→ **Aim of the exercise**:
Nothing outside the range is wanted. Repeat exactly the lines below from the one with "## Copyright" through the one with "Adding a line here. Adding more.".

→ **Extracted data**:
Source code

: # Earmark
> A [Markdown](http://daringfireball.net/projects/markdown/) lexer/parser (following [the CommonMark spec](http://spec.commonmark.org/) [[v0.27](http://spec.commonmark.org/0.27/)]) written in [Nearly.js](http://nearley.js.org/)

==

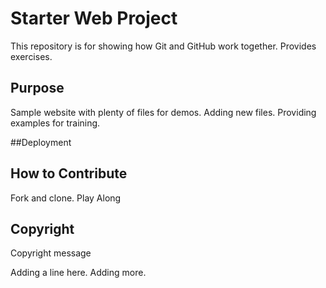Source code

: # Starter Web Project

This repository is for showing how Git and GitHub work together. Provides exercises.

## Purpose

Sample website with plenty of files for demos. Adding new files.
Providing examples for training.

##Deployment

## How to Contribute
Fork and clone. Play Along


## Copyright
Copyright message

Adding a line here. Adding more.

---

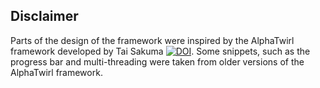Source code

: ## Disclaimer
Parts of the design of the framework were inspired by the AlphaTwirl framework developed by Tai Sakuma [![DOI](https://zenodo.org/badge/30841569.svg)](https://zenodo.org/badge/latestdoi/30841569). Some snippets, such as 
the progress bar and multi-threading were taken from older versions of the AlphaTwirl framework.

→ **Task output**:
## Copyright
Copyright message

Adding a line here. Adding more.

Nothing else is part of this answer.